[Document images with source code]
Content starts
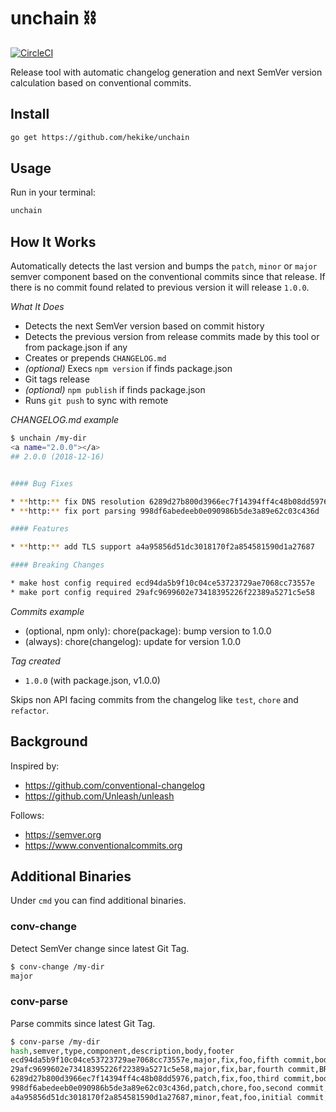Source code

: # unchain ⛓️

[![CircleCI](https://circleci.com/gh/hekike/unchain.svg?style=svg&circle-token=c7e325c818a4865e9660d944d97fb5fae4b37043)](https://circleci.com/gh/hekike/unchain)

Release tool with automatic changelog generation and next SemVer version calculation based on conventional commits.

## Install

```sh
go get https://github.com/hekike/unchain
```

## Usage

Run in your terminal:

```sh
unchain
```

## How It Works

Automatically detects the last version and bumps the `patch`, `minor` or `major` semver component based on the conventional commits since that release.
If there is no commit found related to previous version it will release `1.0.0`.

*What It Does*

* Detects the next SemVer version based on commit history
* Detects the previous version from release commits made by this tool or from package.json if any
* Creates or prepends `CHANGELOG.md`
* *(optional)* Execs `npm version` if finds package.json
* Git tags release
* *(optional)* `npm publish` if finds package.json
* Runs `git push` to sync with remote

*CHANGELOG.md example*

```sh
$ unchain /my-dir
<a name="2.0.0"></a>
## 2.0.0 (2018-12-16)


#### Bug Fixes

* **http:** fix DNS resolution 6289d27b800d3966ec7f14394ff4c48b08dd5976
* **http:** fix port parsing 998df6abedeeb0e090986b5de3a89e62c03c436d

#### Features

* **http:** add TLS support a4a95856d51dc3018170f2a854581590d1a27687

#### Breaking Changes

* make host config required ecd94da5b9f10c04ce53723729ae7068cc73557e
* make port config required 29afc9699602e73418395226f22389a5271c5e58

```

*Commits example*

- (optional, npm only): chore(package): bump version to 1.0.0
- (always): chore(changelog): update for version 1.0.0

*Tag created*

- `1.0.0` (with package.json, v1.0.0)

Skips non API facing commits from the changelog like `test`, `chore` and `refactor`.

## Background

Inspired by:

- https://github.com/conventional-changelog
- https://github.com/Unleash/unleash

Follows:

- https://semver.org
- https://www.conventionalcommits.org

## Additional Binaries

Under `cmd` you can find additional binaries.

### conv-change

Detect SemVer change since latest Git Tag.

```sh
$ conv-change /my-dir
major
```

### conv-parse

Parse commits since latest Git Tag.

```sh
$ conv-parse /my-dir
hash,semver,type,component,description,body,footer
ecd94da5b9f10c04ce53723729ae7068cc73557e,major,fix,foo,fifth commit,body,BREAKING CHANGE: so breaking
29afc9699602e73418395226f22389a5271c5e58,major,fix,bar,fourth commit,BREAKING CHANGE: blabla,
6289d27b800d3966ec7f14394ff4c48b08dd5976,patch,fix,foo,third commit,body,
998df6abedeeb0e090986b5de3a89e62c03c436d,patch,chore,foo,second commit,,
a4a95856d51dc3018170f2a854581590d1a27687,minor,feat,foo,initial commit,,
```
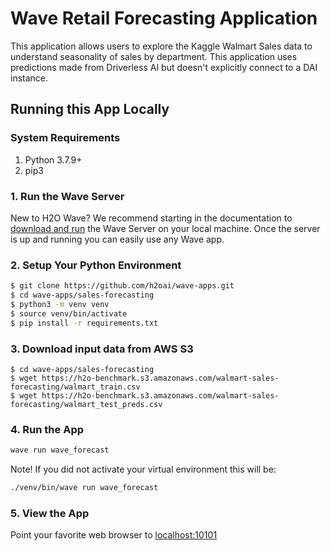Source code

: # Wave Retail Forecasting Application 

This application allows users to explore the Kaggle Walmart Sales data to understand seasonality of sales by department.
This application uses predictions made from Driverless AI but doesn't explicitly connect to a DAI instance.

## Running this App Locally

### System Requirements 
1. Python 3.7.9+
2. pip3

### 1. Run the Wave Server
New to H2O Wave? We recommend starting in the documentation to [download and run](https://wave.h2o.ai/docs/installation) the Wave Server on your local machine. Once the server is up and running you can easily use any Wave app. 

### 2. Setup Your Python Environment

```bash
$ git clone https://github.com/h2oai/wave-apps.git
$ cd wave-apps/sales-forecasting
$ python3 -m venv venv
$ source venv/bin/activate
$ pip install -r requirements.txt
```

### 3. Download input data from AWS S3

```console
$ cd wave-apps/sales-forecasting
$ wget https://h2o-benchmark.s3.amazonaws.com/walmart-sales-forecasting/walmart_train.csv
$ wget https://h2o-benchmark.s3.amazonaws.com/walmart-sales-forecasting/walmart_test_preds.csv
```

### 4. Run the App

```bash
wave run wave_forecast
```

Note! If you did not activate your virtual environment this will be:
```bash
./venv/bin/wave run wave_forecast
```

### 5. View the App
Point your favorite web browser to [localhost:10101](http://localhost:10101)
Content ends
→ **HOW TO COMPLETE THIS TASK**: Leaving out the pictures, repeat the data above exactly.

→ **ANSWER TO THE PROBLEM**:
Source code

: # unchain ⛓️

[![CircleCI](https://circleci.com/gh/hekike/unchain.svg?style=svg&circle-token=c7e325c818a4865e9660d944d97fb5fae4b37043)](https://circleci.com/gh/hekike/unchain)

Release tool with automatic changelog generation and next SemVer version calculation based on conventional commits.

## Install

```sh
go get https://github.com/hekike/unchain
```

## Usage

Run in your terminal:

```sh
unchain
```

## How It Works

Automatically detects the last version and bumps the `patch`, `minor` or `major` semver component based on the conventional commits since that release.
If there is no commit found related to previous version it will release `1.0.0`.

*What It Does*

* Detects the next SemVer version based on commit history
* Detects the previous version from release commits made by this tool or from package.json if any
* Creates or prepends `CHANGELOG.md`
* *(optional)* Execs `npm version` if finds package.json
* Git tags release
* *(optional)* `npm publish` if finds package.json
* Runs `git push` to sync with remote

*CHANGELOG.md example*

```sh
$ unchain /my-dir
<a name="2.0.0"></a>
## 2.0.0 (2018-12-16)


#### Bug Fixes

* **http:** fix DNS resolution 6289d27b800d3966ec7f14394ff4c48b08dd5976
* **http:** fix port parsing 998df6abedeeb0e090986b5de3a89e62c03c436d

#### Features

* **http:** add TLS support a4a95856d51dc3018170f2a854581590d1a27687

#### Breaking Changes

* make host config required ecd94da5b9f10c04ce53723729ae7068cc73557e
* make port config required 29afc9699602e73418395226f22389a5271c5e58

```

*Commits example*

- (optional, npm only): chore(package): bump version to 1.0.0
- (always): chore(changelog): update for version 1.0.0

*Tag created*

- `1.0.0` (with package.json, v1.0.0)

Skips non API facing commits from the changelog like `test`, `chore` and `refactor`.

## Background

Inspired by:

- https://github.com/conventional-changelog
- https://github.com/Unleash/unleash

Follows:

- https://semver.org
- https://www.conventionalcommits.org

## Additional Binaries

Under `cmd` you can find additional binaries.

### conv-change

Detect SemVer change since latest Git Tag.

```sh
$ conv-change /my-dir
major
```

### conv-parse

Parse commits since latest Git Tag.

```sh
$ conv-parse /my-dir
hash,semver,type,component,description,body,footer
ecd94da5b9f10c04ce53723729ae7068cc73557e,major,fix,foo,fifth commit,body,BREAKING CHANGE: so breaking
29afc9699602e73418395226f22389a5271c5e58,major,fix,bar,fourth commit,BREAKING CHANGE: blabla,
6289d27b800d3966ec7f14394ff4c48b08dd5976,patch,fix,foo,third commit,body,
998df6abedeeb0e090986b5de3a89e62c03c436d,patch,chore,foo,second commit,,
a4a95856d51dc3018170f2a854581590d1a27687,minor,feat,foo,initial commit,,
```
Source code

: # Wave Retail Forecasting Application 

This application allows users to explore the Kaggle Walmart Sales data to understand seasonality of sales by department.
This application uses predictions made from Driverless AI but doesn't explicitly connect to a DAI instance.

## Running this App Locally

### System Requirements 
1. Python 3.7.9+
2. pip3

### 1. Run the Wave Server
New to H2O Wave? We recommend starting in the documentation to [download and run](https://wave.h2o.ai/docs/installation) the Wave Server on your local machine. Once the server is up and running you can easily use any Wave app. 

### 2. Setup Your Python Environment

```bash
$ git clone https://github.com/h2oai/wave-apps.git
$ cd wave-apps/sales-forecasting
$ python3 -m venv venv
$ source venv/bin/activate
$ pip install -r requirements.txt
```

### 3. Download input data from AWS S3

```console
$ cd wave-apps/sales-forecasting
$ wget https://h2o-benchmark.s3.amazonaws.com/walmart-sales-forecasting/walmart_train.csv
$ wget https://h2o-benchmark.s3.amazonaws.com/walmart-sales-forecasting/walmart_test_preds.csv
```

### 4. Run the App

```bash
wave run wave_forecast
```

Note! If you did not activate your virtual environment this will be:
```bash
./venv/bin/wave run wave_forecast
```

### 5. View the App
Point your favorite web browser to [localhost:10101](http://localhost:10101)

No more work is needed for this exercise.